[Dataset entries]
-- Opening Marker --

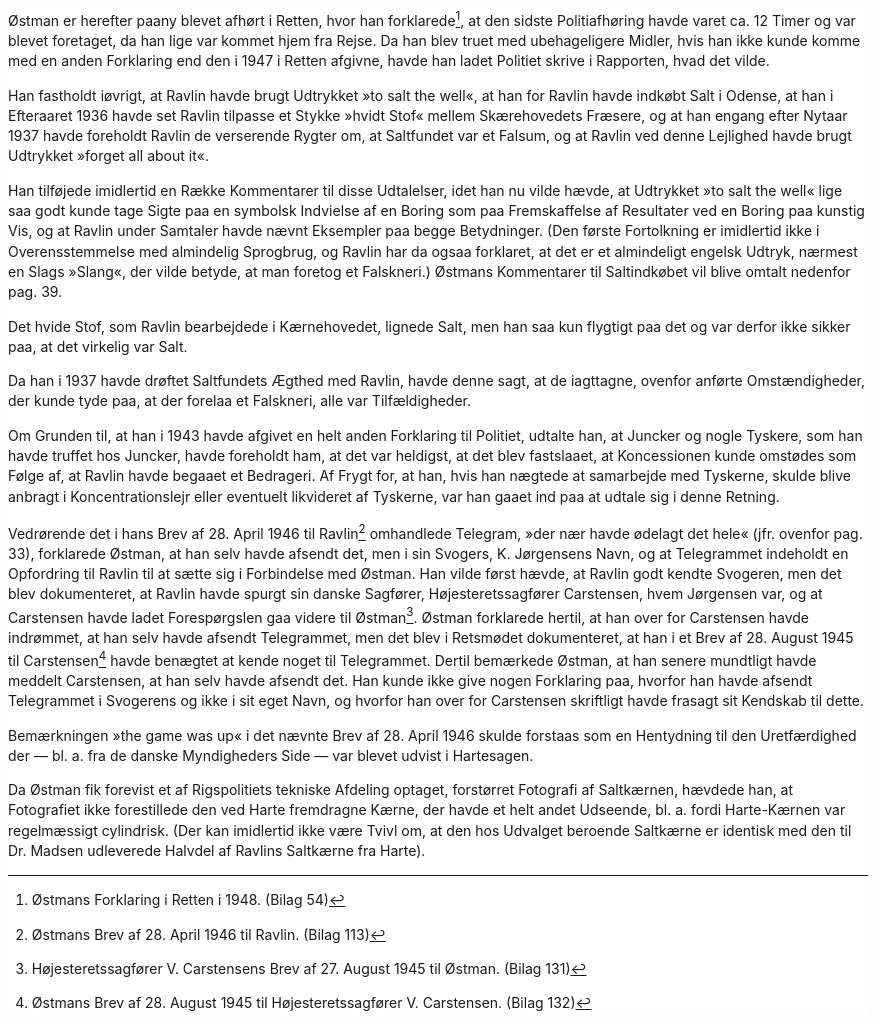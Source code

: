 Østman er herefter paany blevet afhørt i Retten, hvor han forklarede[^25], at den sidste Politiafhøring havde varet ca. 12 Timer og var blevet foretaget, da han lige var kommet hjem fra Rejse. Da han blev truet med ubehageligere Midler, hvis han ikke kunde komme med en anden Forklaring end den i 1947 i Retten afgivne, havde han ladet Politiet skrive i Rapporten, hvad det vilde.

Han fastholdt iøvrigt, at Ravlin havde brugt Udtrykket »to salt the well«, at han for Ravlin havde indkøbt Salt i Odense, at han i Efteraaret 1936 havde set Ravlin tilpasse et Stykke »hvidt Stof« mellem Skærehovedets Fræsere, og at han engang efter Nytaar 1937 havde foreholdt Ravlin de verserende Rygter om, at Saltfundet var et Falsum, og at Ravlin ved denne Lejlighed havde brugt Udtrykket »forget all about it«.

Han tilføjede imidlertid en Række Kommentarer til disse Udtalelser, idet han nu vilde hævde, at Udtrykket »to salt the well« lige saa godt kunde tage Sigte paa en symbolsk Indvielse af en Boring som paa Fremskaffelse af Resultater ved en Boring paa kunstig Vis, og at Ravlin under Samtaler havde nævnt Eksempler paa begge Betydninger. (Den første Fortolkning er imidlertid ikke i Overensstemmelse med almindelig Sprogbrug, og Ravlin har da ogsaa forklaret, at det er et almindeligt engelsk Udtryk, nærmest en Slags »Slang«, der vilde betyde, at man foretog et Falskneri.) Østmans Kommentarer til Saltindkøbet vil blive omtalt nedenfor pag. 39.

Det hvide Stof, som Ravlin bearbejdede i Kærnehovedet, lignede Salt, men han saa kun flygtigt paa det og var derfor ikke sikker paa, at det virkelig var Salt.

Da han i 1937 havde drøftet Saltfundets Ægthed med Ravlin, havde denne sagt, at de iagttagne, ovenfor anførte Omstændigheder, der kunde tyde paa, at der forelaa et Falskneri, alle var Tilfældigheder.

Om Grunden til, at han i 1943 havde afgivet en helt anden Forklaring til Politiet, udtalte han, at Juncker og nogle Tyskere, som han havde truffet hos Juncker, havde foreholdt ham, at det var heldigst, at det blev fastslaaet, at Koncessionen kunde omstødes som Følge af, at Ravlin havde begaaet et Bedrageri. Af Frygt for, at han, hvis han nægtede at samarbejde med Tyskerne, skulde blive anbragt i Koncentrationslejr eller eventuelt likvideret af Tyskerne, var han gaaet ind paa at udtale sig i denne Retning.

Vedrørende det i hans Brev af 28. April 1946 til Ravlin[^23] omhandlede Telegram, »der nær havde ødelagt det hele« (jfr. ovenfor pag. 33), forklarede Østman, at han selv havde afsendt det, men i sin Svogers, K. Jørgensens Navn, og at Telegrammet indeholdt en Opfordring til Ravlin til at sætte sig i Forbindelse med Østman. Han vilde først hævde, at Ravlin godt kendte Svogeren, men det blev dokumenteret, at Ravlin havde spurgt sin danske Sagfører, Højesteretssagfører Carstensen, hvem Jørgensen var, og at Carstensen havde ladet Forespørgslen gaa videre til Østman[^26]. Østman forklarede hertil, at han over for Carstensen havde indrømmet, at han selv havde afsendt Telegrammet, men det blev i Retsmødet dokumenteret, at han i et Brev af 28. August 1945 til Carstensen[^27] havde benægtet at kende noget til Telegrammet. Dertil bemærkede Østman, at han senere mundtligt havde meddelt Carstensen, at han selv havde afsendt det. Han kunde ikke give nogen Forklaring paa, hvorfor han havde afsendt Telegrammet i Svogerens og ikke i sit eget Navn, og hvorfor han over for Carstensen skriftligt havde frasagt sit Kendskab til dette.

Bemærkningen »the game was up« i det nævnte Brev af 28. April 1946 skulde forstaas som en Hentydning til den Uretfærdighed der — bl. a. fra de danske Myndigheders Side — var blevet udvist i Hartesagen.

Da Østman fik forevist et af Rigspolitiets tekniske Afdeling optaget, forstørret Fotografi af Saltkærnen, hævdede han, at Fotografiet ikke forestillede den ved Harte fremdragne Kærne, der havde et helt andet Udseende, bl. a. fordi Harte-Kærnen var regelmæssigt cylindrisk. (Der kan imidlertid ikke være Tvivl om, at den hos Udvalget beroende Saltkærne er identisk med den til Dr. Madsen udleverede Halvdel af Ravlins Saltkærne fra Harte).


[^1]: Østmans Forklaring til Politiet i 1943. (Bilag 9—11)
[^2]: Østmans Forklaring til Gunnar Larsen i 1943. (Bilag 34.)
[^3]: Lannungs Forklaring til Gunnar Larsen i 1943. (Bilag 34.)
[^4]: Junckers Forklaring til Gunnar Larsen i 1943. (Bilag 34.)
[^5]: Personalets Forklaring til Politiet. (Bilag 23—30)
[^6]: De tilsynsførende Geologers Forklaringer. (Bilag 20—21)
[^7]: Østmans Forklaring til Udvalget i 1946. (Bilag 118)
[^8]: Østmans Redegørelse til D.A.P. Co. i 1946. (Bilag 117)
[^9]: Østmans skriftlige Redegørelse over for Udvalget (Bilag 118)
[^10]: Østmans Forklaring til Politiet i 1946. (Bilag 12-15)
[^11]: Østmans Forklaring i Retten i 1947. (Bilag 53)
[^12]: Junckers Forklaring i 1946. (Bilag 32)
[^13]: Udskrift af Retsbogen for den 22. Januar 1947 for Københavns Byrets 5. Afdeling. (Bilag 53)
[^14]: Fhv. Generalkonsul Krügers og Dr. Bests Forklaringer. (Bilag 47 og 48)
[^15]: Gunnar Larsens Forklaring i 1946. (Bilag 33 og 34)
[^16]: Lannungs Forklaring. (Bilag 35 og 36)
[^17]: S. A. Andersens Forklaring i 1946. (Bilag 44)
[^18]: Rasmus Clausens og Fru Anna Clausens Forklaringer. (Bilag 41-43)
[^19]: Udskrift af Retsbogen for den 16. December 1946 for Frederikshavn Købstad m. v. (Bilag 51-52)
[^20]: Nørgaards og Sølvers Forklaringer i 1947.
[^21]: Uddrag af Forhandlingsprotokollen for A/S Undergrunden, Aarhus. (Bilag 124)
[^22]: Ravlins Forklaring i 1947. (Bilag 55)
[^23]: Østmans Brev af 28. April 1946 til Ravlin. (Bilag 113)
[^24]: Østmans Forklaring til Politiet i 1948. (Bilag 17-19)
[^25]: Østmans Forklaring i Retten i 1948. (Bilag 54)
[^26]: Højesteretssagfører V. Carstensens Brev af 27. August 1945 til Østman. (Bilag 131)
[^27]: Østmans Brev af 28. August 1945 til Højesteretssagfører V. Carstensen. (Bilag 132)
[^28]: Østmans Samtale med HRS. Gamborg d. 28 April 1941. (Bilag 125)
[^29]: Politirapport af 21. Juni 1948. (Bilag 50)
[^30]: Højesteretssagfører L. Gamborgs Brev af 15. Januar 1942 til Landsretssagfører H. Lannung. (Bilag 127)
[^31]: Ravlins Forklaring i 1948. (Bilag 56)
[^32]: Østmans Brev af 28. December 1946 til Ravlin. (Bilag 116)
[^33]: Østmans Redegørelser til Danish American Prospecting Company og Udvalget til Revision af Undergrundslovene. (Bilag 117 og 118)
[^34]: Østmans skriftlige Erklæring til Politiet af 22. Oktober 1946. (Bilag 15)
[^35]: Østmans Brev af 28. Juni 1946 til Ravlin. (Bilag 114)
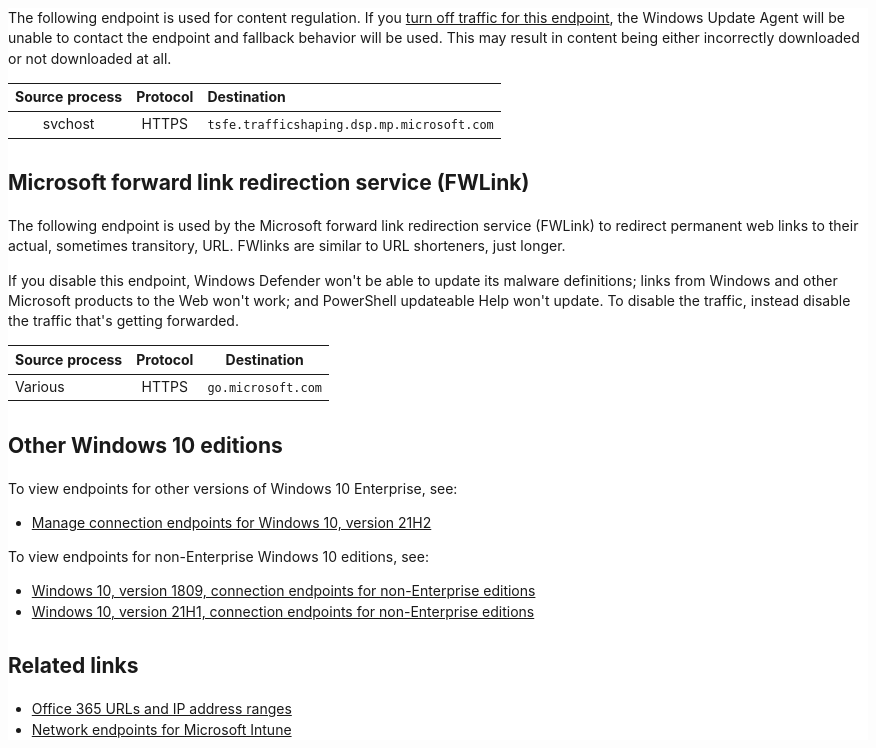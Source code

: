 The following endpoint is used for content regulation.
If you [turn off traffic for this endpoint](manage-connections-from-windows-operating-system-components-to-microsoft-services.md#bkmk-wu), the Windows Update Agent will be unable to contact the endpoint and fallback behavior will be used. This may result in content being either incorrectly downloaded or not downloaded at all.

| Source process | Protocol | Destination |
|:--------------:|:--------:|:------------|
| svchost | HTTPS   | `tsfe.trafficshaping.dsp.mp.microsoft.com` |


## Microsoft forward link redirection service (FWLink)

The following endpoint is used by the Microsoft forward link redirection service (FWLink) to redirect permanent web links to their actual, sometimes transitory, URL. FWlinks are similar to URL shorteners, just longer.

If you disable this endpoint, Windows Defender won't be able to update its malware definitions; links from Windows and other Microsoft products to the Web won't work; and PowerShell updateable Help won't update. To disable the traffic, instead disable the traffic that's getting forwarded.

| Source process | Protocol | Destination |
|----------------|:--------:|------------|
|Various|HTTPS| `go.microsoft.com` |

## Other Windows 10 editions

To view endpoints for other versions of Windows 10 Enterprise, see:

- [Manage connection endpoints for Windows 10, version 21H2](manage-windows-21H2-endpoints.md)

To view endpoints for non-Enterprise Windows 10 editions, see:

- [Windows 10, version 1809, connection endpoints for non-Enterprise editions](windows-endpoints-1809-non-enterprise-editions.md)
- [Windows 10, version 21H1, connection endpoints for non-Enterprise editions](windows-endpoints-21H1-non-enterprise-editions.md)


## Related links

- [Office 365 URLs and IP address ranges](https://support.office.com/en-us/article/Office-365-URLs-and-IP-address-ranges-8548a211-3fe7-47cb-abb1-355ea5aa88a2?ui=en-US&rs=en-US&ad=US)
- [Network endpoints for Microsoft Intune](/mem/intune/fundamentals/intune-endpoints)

-- Closing Marker --

Your objective:
Leave out all pictures and output each line exactly, from the top of the records through the line that holds "hvad det vilde.".

Task answer:
Source code

: Østman er herefter paany blevet afhørt i Retten, hvor han forklarede[^25], at den sidste Politiafhøring havde varet ca. 12 Timer og var blevet foretaget, da han lige var kommet hjem fra Rejse. Da han blev truet med ubehageligere Midler, hvis han ikke kunde komme med en anden Forklaring end den i 1947 i Retten afgivne, havde han ladet Politiet skrive i Rapporten, hvad det vilde.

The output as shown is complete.